Les droits voisins : un cadre européen récent
Ces démêlés s’inscrivent dans le sillage d’une directive européenne de 2019 sur le droit d’auteur, transposée en France fin 2019. Outre la protection des œuvres, ce texte crée un droit voisin pour les éditeurs et agences de presse, censé compenser la reprise de leurs articles, photos ou vidéos sur les plateformes numériques. Cette mesure répond à la crainte que des géants du web profitent de la notoriété de médias sans rémunérer leurs productions.
En pratique, les éditeurs de presse et agences sont donc en droit d’exiger une rétribution lorsqu’un moteur de recherche, un réseau social ou un agrégateur diffuse ou référence leurs contenus. Pour les professionnels de l’information, ces ressources financières sont jugées indispensables à la pérennité d’un secteur en pleine mutation.
Une régulation complexe
Si l’enjeu est clair – garantir la juste part des revenus engendrés par la réutilisation des contenus –, sa mise en œuvre se heurte à plusieurs écueils :
Tout d’abord la quantification des gains. Il s’agit en effet de mesurer précisément l’apport financier d’une dépêche ou d’un article partagé sur une plateforme est un exercice difficile.

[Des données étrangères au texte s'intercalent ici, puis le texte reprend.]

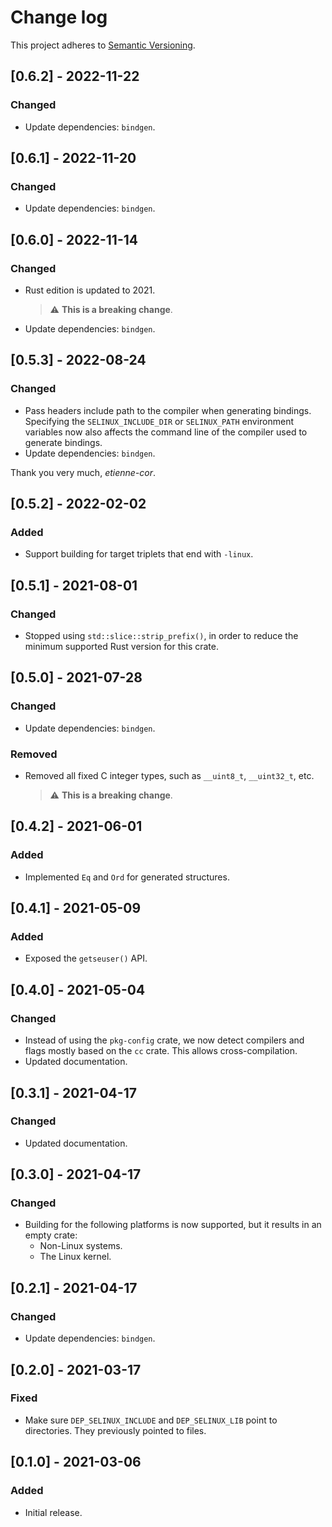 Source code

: # Change log

This project adheres to [Semantic Versioning](https://semver.org/spec/v2.0.0.html).

## [0.6.2] - 2022-11-22

### Changed

- Update dependencies: `bindgen`.

## [0.6.1] - 2022-11-20

### Changed

- Update dependencies: `bindgen`.

## [0.6.0] - 2022-11-14

### Changed

- Rust edition is updated to 2021.

  > ⚠️ **This is a breaking change**.

- Update dependencies: `bindgen`.

## [0.5.3] - 2022-08-24

### Changed

- Pass headers include path to the compiler when generating bindings.
  Specifying the `SELINUX_INCLUDE_DIR` or `SELINUX_PATH` environment variables
  now also affects the command line of the compiler used to generate bindings.
- Update dependencies: `bindgen`.

Thank you very much, *etienne-cor*.

## [0.5.2] - 2022-02-02

### Added

- Support building for target triplets that end with `-linux`.

## [0.5.1] - 2021-08-01

### Changed

- Stopped using `std::slice::strip_prefix()`, in order to reduce the minimum
  supported Rust version for this crate.

## [0.5.0] - 2021-07-28

### Changed

- Update dependencies: `bindgen`.

### Removed

- Removed all fixed C integer types, such as `__uint8_t`, `__uint32_t`, etc.

  > ⚠️ **This is a breaking change**.

## [0.4.2] - 2021-06-01

### Added

- Implemented `Eq` and `Ord` for generated structures.

## [0.4.1] - 2021-05-09

### Added

- Exposed the `getseuser()` API.

## [0.4.0] - 2021-05-04

### Changed

- Instead of using the `pkg-config` crate, we now detect compilers and flags
  mostly based on the `cc` crate. This allows cross-compilation.
- Updated documentation.

## [0.3.1] - 2021-04-17

### Changed

- Updated documentation.

## [0.3.0] - 2021-04-17

### Changed

- Building for the following platforms is now supported, but it results in
  an empty crate:
  - Non-Linux systems.
  - The Linux kernel.

## [0.2.1] - 2021-04-17

### Changed

- Update dependencies: `bindgen`.

## [0.2.0] - 2021-03-17

### Fixed

- Make sure `DEP_SELINUX_INCLUDE` and `DEP_SELINUX_LIB` point to directories.
  They previously pointed to files.

## [0.1.0] - 2021-03-06

### Added

- Initial release.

Dans le même temps, il est requis un minimum de transparence et pour cela, les plateformes et médias doivent collaborer pour échanger des données parfois sensibles (nombre de clics, revenus publicitaires, etc.).
Enfin, les différents États membres de l’Union européenne ont transposé la directive de 2019 à leur manière, ce qui complique les négociations avec des groupes présents dans plusieurs pays.

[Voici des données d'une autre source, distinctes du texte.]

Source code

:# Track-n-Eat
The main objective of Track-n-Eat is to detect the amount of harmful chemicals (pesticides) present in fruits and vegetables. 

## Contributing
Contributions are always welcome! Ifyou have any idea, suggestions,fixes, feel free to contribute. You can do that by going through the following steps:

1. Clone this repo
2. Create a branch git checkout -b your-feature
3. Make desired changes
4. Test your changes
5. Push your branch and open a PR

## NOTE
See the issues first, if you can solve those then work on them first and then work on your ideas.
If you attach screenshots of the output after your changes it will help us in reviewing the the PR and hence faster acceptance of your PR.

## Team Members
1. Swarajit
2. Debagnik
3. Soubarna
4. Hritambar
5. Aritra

Dans le cas de l’AFP, l’agence ne réclame pas seulement une indemnisation forfaitaire : elle exige de connaître dans le détail l’ampleur de la diffusion de ses contenus, afin d’évaluer son manque à gagner.
Des tensions accrues outre-Atlantique
l’Informé rappelle également que d’autres médias français (Le Monde, Le Figaro, etc.) ont attaqué X.com pour les mêmes motifs. De plus, le climat se crispe aux États-Unis, où la conseillère Kari Lake – proche de Donald Trump – aurait décidé d’annuler certains abonnements auprès de grandes agences, dont l’AFP. Dans ce contexte, l’issue du litige entre la plateforme d’Elon Musk et l’agence de presse française sera particulièrement scrutée, tant par les éditeurs de presse que par les régulateurs nationaux et européens.
Une suite judiciaire à surveiller de près
Si X.com a pu éviter pour l’instant de s’acquitter des astreintes, l’issue finale demeure incertaine. D’un côté, l’AFP insiste sur l’urgence à obtenir une rémunération conforme à la directive européenne. De l’autre, la plateforme défend sa démarche, arguant qu’elle a toujours agi de bonne foi.
Au-delà de ce duel, ce sont les principes de la « juste rémunération » et de la répartition de la valeur dans l’écosystème numérique qui sont en question. Le prochain rendez-vous au tribunal, prévu mi-mai, sera donc décisif : il pourrait affiner la doctrine française – et peut-être européenne – sur ces droits voisins, encore jeunes mais déjà fortement contestés par les géants du web.